- _Records for the task_:
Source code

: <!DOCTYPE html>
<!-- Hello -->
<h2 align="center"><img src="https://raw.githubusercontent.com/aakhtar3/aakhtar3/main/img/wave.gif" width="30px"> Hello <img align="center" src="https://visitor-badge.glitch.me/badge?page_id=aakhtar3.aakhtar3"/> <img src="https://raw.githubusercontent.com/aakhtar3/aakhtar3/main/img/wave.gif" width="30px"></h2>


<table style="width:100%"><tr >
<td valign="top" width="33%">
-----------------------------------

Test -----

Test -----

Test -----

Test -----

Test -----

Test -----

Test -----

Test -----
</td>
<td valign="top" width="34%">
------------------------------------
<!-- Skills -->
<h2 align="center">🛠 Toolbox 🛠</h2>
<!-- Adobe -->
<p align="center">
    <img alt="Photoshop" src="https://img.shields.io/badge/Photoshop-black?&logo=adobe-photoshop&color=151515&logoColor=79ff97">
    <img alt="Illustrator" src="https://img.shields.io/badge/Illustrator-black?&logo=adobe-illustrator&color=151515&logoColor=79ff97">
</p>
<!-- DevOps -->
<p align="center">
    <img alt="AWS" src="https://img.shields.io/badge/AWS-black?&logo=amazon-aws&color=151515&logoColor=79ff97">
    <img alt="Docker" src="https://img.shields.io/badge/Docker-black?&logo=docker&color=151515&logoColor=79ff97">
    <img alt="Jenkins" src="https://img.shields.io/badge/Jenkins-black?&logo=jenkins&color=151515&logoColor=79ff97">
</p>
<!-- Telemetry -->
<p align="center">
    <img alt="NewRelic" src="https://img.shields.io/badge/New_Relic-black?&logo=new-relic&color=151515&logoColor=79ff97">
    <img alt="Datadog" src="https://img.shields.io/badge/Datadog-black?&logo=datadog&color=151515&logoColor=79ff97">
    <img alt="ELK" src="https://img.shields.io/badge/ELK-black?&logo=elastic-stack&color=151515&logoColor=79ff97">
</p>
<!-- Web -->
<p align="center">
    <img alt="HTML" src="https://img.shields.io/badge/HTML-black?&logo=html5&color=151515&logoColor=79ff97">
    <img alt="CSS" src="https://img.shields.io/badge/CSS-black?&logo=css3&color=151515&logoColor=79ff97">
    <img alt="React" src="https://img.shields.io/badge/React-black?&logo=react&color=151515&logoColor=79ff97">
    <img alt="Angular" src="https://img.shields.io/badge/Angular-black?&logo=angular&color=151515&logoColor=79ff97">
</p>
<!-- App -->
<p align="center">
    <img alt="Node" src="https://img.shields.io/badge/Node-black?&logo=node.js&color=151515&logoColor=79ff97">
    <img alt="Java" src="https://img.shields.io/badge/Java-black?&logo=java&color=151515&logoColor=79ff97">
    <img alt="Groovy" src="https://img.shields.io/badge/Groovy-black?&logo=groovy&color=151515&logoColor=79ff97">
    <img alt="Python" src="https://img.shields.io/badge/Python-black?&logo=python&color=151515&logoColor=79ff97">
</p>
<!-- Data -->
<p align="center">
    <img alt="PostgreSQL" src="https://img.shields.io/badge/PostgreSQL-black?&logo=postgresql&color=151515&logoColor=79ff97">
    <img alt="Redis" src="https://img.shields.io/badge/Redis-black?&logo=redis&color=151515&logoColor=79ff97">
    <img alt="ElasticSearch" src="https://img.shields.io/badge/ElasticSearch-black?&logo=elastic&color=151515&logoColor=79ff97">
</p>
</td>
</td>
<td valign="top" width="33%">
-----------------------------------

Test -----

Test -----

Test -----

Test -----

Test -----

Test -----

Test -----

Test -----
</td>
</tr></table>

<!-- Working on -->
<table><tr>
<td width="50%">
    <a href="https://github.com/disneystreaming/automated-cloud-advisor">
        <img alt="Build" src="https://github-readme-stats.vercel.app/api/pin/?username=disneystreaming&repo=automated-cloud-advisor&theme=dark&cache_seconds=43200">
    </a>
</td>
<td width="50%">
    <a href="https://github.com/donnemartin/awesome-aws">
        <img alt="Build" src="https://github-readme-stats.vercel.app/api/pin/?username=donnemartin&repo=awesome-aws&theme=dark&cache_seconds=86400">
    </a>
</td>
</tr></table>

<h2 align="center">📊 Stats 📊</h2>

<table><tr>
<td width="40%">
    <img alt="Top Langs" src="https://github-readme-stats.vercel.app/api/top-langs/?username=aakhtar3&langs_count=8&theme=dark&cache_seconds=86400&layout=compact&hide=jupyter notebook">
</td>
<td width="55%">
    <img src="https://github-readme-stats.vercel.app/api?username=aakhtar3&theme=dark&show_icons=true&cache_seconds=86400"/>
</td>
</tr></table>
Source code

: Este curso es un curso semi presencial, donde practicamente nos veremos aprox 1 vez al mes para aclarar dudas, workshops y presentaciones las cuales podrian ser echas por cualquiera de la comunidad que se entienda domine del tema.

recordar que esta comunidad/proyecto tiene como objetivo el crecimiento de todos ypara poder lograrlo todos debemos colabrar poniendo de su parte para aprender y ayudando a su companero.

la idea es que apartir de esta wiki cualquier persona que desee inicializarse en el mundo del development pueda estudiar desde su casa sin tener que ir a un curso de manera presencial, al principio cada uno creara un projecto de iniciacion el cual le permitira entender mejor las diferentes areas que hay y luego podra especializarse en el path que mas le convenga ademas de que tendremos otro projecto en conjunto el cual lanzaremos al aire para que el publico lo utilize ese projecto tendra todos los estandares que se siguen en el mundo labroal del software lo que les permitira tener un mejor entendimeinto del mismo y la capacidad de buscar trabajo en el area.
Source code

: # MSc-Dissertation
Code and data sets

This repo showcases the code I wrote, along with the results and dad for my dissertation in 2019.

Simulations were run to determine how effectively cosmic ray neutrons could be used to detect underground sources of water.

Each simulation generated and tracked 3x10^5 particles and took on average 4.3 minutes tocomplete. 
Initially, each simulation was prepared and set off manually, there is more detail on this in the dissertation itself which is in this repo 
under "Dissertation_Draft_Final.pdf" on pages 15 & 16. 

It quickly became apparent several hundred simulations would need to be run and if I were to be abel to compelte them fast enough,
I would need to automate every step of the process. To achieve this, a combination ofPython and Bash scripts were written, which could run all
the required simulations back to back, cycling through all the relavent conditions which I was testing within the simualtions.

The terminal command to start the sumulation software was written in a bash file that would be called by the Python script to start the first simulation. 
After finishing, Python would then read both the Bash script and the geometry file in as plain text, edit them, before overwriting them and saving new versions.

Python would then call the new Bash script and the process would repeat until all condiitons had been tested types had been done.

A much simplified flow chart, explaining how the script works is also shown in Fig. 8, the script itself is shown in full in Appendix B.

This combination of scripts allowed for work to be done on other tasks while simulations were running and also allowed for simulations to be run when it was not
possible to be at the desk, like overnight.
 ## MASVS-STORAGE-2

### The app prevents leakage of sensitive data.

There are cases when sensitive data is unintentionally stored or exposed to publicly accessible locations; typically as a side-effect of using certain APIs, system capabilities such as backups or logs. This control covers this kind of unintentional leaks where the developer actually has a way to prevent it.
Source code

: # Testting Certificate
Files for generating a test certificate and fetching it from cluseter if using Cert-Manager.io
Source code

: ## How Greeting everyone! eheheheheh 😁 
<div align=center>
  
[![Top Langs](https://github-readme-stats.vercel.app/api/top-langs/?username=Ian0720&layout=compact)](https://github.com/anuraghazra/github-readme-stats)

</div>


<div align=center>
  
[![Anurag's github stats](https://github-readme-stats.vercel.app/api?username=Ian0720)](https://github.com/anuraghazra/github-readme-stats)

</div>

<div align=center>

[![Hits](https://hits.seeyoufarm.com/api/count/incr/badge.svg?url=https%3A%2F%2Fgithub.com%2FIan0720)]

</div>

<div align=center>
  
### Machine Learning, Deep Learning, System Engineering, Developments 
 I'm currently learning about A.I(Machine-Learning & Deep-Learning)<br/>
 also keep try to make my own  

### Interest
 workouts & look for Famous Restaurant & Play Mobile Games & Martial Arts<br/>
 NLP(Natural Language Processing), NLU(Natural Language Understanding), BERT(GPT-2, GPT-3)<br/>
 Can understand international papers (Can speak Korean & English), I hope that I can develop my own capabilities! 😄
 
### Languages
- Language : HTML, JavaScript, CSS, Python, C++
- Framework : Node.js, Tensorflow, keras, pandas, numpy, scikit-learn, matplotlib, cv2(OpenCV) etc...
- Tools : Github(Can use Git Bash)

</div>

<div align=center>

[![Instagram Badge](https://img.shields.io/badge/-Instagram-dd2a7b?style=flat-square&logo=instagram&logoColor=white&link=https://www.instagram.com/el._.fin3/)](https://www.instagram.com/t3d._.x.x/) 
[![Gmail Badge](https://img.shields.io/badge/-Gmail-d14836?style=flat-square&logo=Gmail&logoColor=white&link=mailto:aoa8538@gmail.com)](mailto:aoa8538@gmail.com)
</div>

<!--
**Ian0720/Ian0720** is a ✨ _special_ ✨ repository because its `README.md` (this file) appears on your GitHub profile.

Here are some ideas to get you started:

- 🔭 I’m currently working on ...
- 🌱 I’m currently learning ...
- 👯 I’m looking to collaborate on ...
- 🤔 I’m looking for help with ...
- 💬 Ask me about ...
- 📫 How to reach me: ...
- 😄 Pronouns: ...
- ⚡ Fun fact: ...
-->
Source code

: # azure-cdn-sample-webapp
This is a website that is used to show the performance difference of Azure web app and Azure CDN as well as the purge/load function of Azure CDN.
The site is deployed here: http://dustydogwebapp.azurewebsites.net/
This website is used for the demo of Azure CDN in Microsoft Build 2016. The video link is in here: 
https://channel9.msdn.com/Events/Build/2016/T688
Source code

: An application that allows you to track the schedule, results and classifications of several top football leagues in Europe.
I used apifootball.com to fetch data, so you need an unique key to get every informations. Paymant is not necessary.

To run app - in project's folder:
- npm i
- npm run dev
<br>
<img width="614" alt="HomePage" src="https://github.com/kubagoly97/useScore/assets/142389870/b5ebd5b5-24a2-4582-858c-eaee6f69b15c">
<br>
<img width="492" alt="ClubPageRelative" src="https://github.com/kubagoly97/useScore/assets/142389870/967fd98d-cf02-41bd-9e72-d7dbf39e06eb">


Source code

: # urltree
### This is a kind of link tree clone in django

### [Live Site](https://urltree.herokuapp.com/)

- _Problem description_:
If the word "could" appears in a line above, copy that line.

- _Exercise result_:
Simulations were run to determine how effectively cosmic ray neutrons could be used to detect underground sources of water.
I would need to automate every step of the process. To achieve this, a combination ofPython and Bash scripts were written, which could run all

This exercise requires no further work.